Chicago Express: The Expansions
Chicago Express has two expansions, which are available in a single box. Either expansion can be added to the base game individually or both can be played.
Narrow Gauge:Narrow Gauge adds 9 orange trains to the game. At the beginning of the game, each of the 9 trains is placed in a different city. When a player builds into that city, the train is placed in a community available pool. At that point, the train is available to be placed. To place one of the narrow gauge trains, a player may choose a "narrow gauge" action. Rather than having a limit to the number of "narrow gauge" actions available each round, a player chooses any of the "gauges" for the other actions and advances it one. In effect, this gives players something to do on what would otherwise be a null action. There is no cost to place an available narrow gauge railroad. The only restrictions on placement are that the hex chose must be a empty non-city hex and the hex must be adjacent to a hex containing one of the other companies. The effect of the narrow gauge RR is the same as if any other RR were in the hex: it increases the cost of the next train to enter in plains hexes and prohibits other RRs from entering mountain and forest hexes.
The expansion is fairly straightforward and easily implemented. It adds some value to "null" actions since you can now use the narrow gauge in order to make life harder for other railroads. I haven't played with it enough to really say with any certainty, but I've read some comments on BGG about it that it does make higher player count games more viable among experienced players (as in, it makes 5-player viable).

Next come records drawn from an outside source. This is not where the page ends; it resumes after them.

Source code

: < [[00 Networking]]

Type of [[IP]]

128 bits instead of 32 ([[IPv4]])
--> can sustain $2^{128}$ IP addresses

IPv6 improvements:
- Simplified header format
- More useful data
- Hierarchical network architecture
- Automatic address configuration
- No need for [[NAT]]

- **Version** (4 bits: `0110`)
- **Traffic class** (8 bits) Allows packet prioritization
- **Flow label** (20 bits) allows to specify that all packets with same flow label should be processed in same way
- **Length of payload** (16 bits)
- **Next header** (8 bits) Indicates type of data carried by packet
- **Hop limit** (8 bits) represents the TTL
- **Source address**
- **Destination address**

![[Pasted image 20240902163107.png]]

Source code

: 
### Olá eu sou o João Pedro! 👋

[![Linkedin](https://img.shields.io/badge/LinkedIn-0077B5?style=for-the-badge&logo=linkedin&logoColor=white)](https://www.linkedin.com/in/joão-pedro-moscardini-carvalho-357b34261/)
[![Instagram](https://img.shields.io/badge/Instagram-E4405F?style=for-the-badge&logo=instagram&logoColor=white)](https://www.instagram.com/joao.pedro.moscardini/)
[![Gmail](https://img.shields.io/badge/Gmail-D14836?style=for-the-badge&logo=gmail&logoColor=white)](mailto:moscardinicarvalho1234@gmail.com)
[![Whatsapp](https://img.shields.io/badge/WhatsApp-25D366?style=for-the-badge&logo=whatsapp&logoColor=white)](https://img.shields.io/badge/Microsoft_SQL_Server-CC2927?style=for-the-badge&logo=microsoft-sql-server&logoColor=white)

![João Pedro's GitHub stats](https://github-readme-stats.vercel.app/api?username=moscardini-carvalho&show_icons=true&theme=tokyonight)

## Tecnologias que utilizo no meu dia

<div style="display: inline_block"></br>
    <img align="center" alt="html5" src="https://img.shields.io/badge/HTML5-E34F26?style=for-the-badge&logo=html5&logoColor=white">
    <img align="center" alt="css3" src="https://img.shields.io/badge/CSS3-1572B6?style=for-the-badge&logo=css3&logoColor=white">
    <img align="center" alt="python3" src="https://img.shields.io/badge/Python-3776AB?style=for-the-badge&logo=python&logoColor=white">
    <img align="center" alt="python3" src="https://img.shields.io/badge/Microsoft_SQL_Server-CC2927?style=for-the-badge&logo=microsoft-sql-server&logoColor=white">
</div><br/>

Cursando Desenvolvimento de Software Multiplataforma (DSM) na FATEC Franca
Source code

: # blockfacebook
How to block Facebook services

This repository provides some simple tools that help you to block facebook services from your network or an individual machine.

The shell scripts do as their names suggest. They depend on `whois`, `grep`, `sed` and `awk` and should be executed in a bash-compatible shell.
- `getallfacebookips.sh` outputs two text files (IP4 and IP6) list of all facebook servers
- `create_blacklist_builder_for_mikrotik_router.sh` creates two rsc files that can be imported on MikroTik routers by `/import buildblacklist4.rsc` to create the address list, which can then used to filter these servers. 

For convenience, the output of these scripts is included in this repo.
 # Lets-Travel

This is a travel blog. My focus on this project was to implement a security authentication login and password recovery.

Erie RR Company: This expansion is a bit more interesting. The expansion adds the Erie RR company, which starts in Buffalo. Similar to the Wabash, the Erie is not available at the beginning of the game. It becomes available when a RR reaches one of the 4 RRs in the North/South column that has Cleveland in the Northernmost hex. The Erie is able to build into New York City (for +8 income) and is the only RR that is able to be able to do that. But it has a relatively limited number of locomotives (13) and can probably be more profitable by expanding west. The big kicker for the Erie is that it is only a single share. Because of the single share, a player only has one chance to capitalize the RR, so it can be a fairly large investment to win the bid. It's also a RR that will take awhile to reach its full income potential. Because it cannot be diluted though, it can be quite lucrative. The player that wins it will almost assuredly be playing a "long" game, so there will be a fairly large incentive to others to shorten the game as much as possible. (The rules do modify the end condition of the game so that 4 RR companies must deplete their shares rather than the standard 3).
I like the Erie expansion, it seems to add much more than the Narrow Gauge. With it in play, there is another level to the thinking of whether you're playing a short or long game and whether you should be capitalizing additional RRs or just sitting on your money and trying to end the game before the big income engines can be a factor. Because of the Erie's location, there's a potential synergy between the owner of the Erie and the owner of the NYC (Green). The two can potentially go through many of the same cities, which potentially doubles the value of any city improvement. Because of the potential large swing the Erie provides, comments suggest that it should not be used in a 3-player game.